On 23/1/26 01:12, Jason Gunthorpe wrote:
On Thu, Jan 22, 2026 at 09:58:04PM +1100, Alexey Kardashevskiy wrote:
This issue with the RMP is no different, if you get a 2M IOPTE then
the HW should check the RMP and load in a 4K IOPTE to the IOTLB if
that is what the RMP requires.
That the HW doesn't do that means you have all these difficult
problems.
Got it. Interestingly the HW actually does that, almost. Say, for
=2MB IO pages it checks if RMP==2MB and puts a 2MB IO TLB entry if
RMP==2MB, and for 4KB..1MB IO pages - a 4K IO TLB entry and RMP==4K
check. But it does not cross the 2MB boundary in RMP. Uff :-/
Not sure I understand this limitation, how does any aligned size cross
a 2MB boundary?
Sorry, probably wrong wording. SNP allows a guest page to be backed by only a
4K or 2M host page, IOMMU always rounds page size down to the nearest 4K or 2M
boundary. 4M IO pages can work with 2M RMP but not 4K RMP.

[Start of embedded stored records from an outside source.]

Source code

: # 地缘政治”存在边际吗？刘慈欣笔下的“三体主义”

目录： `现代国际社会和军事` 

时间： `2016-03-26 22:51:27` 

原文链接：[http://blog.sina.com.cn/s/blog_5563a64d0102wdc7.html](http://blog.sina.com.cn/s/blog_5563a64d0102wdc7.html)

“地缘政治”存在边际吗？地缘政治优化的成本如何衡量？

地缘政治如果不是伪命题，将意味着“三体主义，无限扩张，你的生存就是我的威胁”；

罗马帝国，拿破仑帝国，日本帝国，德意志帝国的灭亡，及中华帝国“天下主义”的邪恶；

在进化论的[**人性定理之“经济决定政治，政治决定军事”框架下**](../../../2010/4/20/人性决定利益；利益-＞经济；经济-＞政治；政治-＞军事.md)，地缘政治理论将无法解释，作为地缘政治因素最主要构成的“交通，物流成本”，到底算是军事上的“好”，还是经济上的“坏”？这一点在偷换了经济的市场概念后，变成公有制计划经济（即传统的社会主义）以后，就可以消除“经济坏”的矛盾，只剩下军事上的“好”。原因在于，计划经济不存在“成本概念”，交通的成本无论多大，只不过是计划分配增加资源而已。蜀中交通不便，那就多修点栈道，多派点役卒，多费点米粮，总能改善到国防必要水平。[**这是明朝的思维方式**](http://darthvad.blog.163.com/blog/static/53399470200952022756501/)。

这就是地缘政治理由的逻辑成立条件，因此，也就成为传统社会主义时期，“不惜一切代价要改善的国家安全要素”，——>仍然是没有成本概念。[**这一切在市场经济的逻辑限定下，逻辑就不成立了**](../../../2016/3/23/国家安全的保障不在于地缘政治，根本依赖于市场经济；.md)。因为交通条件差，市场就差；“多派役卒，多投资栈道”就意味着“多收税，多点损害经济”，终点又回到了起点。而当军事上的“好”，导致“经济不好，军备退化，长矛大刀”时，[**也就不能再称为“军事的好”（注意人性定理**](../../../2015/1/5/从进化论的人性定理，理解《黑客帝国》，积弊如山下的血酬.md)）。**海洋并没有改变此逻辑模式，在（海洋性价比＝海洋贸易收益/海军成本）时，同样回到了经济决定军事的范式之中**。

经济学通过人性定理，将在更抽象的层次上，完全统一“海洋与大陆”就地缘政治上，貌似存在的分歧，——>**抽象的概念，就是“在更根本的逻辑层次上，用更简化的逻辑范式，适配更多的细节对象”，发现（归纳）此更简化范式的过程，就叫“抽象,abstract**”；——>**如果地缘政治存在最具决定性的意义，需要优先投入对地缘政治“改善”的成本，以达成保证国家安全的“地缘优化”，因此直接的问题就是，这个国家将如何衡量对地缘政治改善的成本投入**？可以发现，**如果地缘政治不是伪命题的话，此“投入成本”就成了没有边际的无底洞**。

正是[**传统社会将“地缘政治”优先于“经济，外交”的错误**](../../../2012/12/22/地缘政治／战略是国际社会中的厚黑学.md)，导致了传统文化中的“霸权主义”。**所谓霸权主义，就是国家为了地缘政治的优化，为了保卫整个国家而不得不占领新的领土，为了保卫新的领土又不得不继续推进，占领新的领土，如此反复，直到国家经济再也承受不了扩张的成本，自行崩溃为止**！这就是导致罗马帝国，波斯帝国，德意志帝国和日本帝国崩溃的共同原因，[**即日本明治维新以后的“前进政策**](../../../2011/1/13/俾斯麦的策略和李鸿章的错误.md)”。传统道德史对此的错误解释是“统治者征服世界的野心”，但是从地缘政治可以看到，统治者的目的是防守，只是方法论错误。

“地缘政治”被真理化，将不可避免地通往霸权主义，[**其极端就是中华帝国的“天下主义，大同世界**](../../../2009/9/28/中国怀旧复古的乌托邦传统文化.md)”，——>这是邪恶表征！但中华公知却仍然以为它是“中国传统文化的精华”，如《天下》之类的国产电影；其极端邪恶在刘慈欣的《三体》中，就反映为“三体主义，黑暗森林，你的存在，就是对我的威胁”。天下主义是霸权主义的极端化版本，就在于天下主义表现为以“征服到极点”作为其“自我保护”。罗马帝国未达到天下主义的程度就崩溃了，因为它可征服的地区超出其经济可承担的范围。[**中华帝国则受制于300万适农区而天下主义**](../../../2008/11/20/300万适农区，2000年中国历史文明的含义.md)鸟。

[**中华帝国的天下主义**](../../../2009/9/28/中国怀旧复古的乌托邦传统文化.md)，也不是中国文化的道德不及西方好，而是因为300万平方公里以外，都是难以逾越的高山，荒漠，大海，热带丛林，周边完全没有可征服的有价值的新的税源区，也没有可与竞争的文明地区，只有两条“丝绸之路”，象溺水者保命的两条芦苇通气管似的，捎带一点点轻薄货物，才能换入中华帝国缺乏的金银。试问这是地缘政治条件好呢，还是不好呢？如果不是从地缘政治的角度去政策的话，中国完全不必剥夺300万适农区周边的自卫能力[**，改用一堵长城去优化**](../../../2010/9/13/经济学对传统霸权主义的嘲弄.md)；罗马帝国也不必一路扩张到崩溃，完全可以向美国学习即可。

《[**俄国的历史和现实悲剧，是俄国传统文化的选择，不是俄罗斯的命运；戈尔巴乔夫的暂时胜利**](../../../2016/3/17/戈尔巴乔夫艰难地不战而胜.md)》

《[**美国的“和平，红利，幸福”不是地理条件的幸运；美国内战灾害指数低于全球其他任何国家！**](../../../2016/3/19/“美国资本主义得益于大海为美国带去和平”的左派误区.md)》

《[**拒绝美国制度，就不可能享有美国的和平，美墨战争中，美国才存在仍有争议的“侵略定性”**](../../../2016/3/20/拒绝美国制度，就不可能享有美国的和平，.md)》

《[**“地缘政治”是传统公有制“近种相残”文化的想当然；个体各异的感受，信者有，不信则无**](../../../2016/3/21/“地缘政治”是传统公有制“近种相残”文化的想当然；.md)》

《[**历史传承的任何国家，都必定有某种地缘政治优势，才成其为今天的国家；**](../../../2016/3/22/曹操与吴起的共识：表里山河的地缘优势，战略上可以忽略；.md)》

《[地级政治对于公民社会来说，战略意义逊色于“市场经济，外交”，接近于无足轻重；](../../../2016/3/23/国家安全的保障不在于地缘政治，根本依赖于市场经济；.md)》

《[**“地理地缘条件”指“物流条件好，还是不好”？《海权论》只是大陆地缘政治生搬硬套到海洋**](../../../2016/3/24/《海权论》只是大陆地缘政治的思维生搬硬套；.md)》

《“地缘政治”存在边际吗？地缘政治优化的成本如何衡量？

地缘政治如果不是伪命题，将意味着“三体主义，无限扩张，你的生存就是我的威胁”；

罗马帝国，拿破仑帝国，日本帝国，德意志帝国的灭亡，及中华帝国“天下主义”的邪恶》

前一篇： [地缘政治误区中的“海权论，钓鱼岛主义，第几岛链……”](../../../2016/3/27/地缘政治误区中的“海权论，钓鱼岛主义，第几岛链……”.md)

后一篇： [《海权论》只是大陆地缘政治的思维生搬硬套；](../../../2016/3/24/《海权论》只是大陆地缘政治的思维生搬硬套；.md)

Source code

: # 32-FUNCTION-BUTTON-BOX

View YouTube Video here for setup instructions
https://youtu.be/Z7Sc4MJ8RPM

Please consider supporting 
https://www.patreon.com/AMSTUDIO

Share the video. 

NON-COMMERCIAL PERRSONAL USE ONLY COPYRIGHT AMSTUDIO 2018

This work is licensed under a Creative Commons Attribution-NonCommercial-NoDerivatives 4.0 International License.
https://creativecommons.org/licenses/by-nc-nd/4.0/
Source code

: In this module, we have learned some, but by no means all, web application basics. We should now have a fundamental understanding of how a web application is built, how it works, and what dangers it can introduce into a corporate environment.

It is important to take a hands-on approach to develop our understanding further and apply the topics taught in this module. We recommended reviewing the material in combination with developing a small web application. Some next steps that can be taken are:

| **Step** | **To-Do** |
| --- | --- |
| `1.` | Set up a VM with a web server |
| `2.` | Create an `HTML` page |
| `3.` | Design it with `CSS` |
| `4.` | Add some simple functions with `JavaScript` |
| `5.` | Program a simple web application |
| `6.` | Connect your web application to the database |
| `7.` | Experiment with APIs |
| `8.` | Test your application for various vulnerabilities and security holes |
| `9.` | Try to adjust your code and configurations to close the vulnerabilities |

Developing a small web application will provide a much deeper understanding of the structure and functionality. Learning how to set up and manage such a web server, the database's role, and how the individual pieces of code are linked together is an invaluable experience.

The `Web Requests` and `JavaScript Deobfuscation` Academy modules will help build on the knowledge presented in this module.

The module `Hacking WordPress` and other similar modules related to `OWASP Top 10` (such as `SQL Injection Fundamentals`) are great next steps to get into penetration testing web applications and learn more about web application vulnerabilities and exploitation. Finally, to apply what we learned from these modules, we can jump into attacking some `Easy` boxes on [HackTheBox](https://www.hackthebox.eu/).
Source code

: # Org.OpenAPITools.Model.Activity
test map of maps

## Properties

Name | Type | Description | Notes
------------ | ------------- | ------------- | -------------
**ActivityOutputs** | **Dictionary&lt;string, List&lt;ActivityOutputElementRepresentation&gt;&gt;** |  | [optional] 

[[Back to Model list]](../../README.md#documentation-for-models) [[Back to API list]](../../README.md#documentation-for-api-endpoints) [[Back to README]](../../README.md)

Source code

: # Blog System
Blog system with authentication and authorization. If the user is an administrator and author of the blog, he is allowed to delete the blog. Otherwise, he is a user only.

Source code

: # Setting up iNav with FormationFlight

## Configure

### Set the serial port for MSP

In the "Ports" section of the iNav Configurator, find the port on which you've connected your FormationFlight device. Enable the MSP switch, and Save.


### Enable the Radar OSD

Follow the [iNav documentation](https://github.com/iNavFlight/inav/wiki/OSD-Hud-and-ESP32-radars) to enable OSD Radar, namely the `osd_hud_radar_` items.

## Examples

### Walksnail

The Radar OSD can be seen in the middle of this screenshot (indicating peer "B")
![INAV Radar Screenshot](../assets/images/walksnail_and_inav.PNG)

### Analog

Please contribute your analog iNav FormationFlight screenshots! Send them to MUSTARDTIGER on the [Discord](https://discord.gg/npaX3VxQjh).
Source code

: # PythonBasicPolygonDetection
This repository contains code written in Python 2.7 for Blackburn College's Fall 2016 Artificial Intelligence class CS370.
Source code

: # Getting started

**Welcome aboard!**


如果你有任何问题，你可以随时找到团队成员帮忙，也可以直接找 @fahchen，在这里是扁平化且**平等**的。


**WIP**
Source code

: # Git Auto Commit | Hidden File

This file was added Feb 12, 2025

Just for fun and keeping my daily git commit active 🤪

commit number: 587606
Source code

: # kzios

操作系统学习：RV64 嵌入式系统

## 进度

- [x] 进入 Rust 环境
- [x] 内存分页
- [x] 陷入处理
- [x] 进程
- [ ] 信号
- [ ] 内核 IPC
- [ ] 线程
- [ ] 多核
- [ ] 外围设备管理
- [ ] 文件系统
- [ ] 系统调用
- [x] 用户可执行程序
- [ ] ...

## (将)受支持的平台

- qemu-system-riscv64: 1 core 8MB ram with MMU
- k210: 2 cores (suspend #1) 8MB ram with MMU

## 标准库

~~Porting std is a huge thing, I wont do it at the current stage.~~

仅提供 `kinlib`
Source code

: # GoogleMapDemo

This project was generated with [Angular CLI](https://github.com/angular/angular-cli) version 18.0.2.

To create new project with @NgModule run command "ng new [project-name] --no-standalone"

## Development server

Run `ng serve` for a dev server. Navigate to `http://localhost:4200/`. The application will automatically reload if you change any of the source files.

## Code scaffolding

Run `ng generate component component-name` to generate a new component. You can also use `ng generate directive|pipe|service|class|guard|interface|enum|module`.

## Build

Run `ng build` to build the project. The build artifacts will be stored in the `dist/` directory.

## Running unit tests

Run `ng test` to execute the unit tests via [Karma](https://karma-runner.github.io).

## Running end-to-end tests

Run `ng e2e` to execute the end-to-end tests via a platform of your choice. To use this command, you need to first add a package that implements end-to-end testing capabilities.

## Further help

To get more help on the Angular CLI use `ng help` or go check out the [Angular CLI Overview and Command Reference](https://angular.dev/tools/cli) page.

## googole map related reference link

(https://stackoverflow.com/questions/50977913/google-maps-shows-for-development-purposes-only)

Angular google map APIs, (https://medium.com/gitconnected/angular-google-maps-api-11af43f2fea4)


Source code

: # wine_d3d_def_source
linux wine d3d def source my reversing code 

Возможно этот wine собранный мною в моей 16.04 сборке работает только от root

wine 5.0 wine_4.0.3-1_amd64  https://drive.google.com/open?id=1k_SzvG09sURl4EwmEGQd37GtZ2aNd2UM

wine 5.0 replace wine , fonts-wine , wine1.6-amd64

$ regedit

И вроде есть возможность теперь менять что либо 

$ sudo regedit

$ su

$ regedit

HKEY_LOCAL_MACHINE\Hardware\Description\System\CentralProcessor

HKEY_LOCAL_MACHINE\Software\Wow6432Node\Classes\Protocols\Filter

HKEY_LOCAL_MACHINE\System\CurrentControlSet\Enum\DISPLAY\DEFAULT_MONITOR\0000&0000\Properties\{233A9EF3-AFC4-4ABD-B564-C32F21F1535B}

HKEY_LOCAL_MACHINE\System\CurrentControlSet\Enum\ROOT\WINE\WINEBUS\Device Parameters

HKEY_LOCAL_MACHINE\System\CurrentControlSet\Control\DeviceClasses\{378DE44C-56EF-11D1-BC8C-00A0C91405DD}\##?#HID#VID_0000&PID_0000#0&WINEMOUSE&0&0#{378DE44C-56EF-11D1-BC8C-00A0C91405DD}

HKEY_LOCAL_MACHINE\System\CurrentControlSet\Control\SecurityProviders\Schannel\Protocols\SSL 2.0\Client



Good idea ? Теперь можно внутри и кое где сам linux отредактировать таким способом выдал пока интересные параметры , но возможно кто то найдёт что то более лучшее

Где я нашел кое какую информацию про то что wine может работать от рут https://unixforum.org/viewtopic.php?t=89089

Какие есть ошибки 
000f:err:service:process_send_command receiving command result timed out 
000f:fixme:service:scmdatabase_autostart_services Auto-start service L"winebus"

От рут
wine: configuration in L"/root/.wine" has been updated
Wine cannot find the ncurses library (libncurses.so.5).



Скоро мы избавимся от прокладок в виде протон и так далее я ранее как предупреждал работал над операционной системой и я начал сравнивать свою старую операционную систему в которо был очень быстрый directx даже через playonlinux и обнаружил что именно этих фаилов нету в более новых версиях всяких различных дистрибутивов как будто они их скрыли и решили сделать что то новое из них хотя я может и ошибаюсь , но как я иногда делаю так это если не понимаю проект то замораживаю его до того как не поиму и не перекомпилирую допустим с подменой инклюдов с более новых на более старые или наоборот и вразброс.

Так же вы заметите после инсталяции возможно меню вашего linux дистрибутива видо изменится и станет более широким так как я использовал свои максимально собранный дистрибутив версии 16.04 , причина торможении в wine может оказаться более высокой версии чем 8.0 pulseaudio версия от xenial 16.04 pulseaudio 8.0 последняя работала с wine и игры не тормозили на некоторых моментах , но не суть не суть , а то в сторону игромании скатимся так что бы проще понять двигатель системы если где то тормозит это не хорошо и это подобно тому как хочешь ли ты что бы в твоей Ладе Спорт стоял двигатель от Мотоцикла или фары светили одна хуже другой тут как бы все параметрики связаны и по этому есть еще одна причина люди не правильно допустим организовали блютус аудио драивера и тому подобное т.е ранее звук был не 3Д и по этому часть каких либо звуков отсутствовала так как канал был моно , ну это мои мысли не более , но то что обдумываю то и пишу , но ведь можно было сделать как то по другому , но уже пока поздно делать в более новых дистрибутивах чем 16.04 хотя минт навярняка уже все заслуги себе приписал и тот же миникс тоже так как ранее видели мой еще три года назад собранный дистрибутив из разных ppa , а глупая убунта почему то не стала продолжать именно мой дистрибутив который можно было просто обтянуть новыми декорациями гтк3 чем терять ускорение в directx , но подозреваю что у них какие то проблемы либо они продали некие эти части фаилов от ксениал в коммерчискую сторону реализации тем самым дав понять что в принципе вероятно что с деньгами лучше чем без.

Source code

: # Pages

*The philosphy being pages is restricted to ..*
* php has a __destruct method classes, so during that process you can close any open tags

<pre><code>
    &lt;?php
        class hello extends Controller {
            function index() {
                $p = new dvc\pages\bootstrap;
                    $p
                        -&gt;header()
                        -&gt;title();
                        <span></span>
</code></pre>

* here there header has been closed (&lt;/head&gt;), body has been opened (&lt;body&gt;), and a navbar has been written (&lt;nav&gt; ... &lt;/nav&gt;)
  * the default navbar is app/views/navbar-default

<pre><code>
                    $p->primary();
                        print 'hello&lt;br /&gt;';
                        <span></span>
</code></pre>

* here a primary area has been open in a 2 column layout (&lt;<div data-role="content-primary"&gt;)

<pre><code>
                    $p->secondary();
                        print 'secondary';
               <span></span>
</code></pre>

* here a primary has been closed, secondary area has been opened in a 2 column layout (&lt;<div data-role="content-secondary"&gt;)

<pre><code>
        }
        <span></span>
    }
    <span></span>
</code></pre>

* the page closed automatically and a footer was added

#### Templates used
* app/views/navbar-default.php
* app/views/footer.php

Sounds like it was thought about, is it a HW bug some cases don't
work?
Nah, this is intentional, I just do not understand all consequences of allowing
4K RMP to work with 8MB IO page :)
on the other hand, without swiotlb, dma_map() in the guest for
untrusted device is likely to be lot less than 2MB and going to
share another handful of pages but this activity is not that rare
compared to my certificates example. If only there was a way to
somehow bundle such allocations/mappings... :-/
ARM is pushing a thing where encrypt/decrypt has to work on certain aligned
granual sizes > PAGE_SIZE, you could use that mechanism to select a 2M
size for AMD too and avoid this.
2M minimum on every DMA map?
That's a completely grotesque solution!
It violates all of our software layers. The IOMMU and RMP are not
controled by the same software entity and you propose to have a FW
call that edits *both* together somehow? How is that even going to
work safely?
Can't you do things in a sequence?
Change the iommu from 2M to 4K, flush, then change the RMP from 2M to
4K?
Sure we could unless there is ongoing DMA between "flush" and "then
change" and then DMA will fail because of mismatching page sizes
(that 2MB crossing thing above).
I'm confused, if the IOMMU has 4K and the RMP has 2M it doesn't work?
I have not tried this, IOMMU pages are usually the biggest on AMD platform,
often 8MB.
Then why was I told the 4k page size kernel parameter fixes
everything?
Because IOMMU becomes 4K only and there is no huge page support in the
confidential KVM yet (well, in the upstream linux) so page size mismatch cannot
occur.
What happens if the guest puts 4K pages into it's AMDv2 table and RMP
is 2M?
Is this AMDv2 - an NPT (then it is going to fail)? or nested IOMMU (never
tried, in the works, I suspect failure)?
If I get it right, for other platforms, the entire IOMMU table is
going to live in a secure space so there will be similar FW calls so
it is not that different.
At least ARM the iommu S2 table is in secure memory and the secure FW
keeps it 1:1 with the KVM S2 table. So edits to the KVM automatically
make matching edits to the IOMMU. Only one software layer is
responsible for things.
?
Does KVM talk to the host IOMMU code for that (and then the IOMMU code calls
the secure world)?
Or KVM goes straight to that secure world?
Straight to the secure world, there is no host IOMMU driver for the
secure IOMMU.
QEMU will try mapping all guest memory and will call the host for this, or it
won't, on ARM? No IOMMUFD in this case? Always guest-visible IOMMU? Thanks,
Is the host IOMMU code aware of the content of the secure IOMMU table?
No, it isn't even aware it exist.
Does 2MB->4K smashing exist on ARM at all?
Every arch has cases where larger mappings need to be reduced to
smaller ones, but ARM doesn't require synchronized coordination
between multiple tables.
Jason
--
Alexey